ENTRIES SUPPLIED.

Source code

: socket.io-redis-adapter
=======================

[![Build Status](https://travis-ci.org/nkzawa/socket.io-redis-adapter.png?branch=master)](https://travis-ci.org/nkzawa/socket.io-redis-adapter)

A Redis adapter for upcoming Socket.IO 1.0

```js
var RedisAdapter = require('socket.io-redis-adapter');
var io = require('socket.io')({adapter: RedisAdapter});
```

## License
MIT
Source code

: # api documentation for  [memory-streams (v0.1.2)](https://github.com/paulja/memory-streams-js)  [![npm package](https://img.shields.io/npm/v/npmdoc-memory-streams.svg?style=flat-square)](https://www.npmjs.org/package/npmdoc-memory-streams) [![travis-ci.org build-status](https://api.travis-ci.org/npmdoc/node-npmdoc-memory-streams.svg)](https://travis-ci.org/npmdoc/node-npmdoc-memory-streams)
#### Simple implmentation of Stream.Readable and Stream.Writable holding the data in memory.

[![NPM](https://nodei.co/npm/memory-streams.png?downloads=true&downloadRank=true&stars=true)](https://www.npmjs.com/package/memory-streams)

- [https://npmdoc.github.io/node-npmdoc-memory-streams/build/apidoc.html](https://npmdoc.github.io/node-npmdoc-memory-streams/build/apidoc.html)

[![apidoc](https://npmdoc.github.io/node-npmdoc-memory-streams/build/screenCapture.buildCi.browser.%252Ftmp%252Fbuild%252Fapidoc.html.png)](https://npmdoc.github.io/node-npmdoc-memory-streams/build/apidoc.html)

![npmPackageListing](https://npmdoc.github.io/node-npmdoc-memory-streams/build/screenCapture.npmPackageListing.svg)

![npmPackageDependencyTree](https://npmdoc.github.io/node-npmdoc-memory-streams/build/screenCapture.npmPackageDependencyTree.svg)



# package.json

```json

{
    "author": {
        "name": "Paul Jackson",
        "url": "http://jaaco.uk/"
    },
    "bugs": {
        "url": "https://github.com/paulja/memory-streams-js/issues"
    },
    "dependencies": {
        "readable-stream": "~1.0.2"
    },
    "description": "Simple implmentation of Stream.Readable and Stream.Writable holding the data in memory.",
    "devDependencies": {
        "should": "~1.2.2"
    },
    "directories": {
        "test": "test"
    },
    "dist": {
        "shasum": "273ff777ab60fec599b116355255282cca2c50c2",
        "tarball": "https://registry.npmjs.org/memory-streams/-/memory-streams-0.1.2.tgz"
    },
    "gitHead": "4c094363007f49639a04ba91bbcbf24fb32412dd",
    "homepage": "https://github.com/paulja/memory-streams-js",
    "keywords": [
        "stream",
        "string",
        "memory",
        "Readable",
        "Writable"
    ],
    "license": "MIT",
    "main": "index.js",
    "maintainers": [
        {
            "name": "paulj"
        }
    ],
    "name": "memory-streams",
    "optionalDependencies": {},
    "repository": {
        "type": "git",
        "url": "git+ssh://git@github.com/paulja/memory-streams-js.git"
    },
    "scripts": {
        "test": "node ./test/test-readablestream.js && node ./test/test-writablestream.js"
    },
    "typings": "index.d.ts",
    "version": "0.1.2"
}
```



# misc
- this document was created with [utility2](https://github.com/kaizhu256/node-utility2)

WHAT IS NEEDED.
Look through the material and copy each line that has "screenCapture".

YOUR SOLUTION.
[![apidoc](https://npmdoc.github.io/node-npmdoc-memory-streams/build/screenCapture.buildCi.browser.%252Ftmp%252Fbuild%252Fapidoc.html.png)](https://npmdoc.github.io/node-npmdoc-memory-streams/build/apidoc.html)
![npmPackageListing](https://npmdoc.github.io/node-npmdoc-memory-streams/build/screenCapture.npmPackageListing.svg)
![npmPackageDependencyTree](https://npmdoc.github.io/node-npmdoc-memory-streams/build/screenCapture.npmPackageDependencyTree.svg)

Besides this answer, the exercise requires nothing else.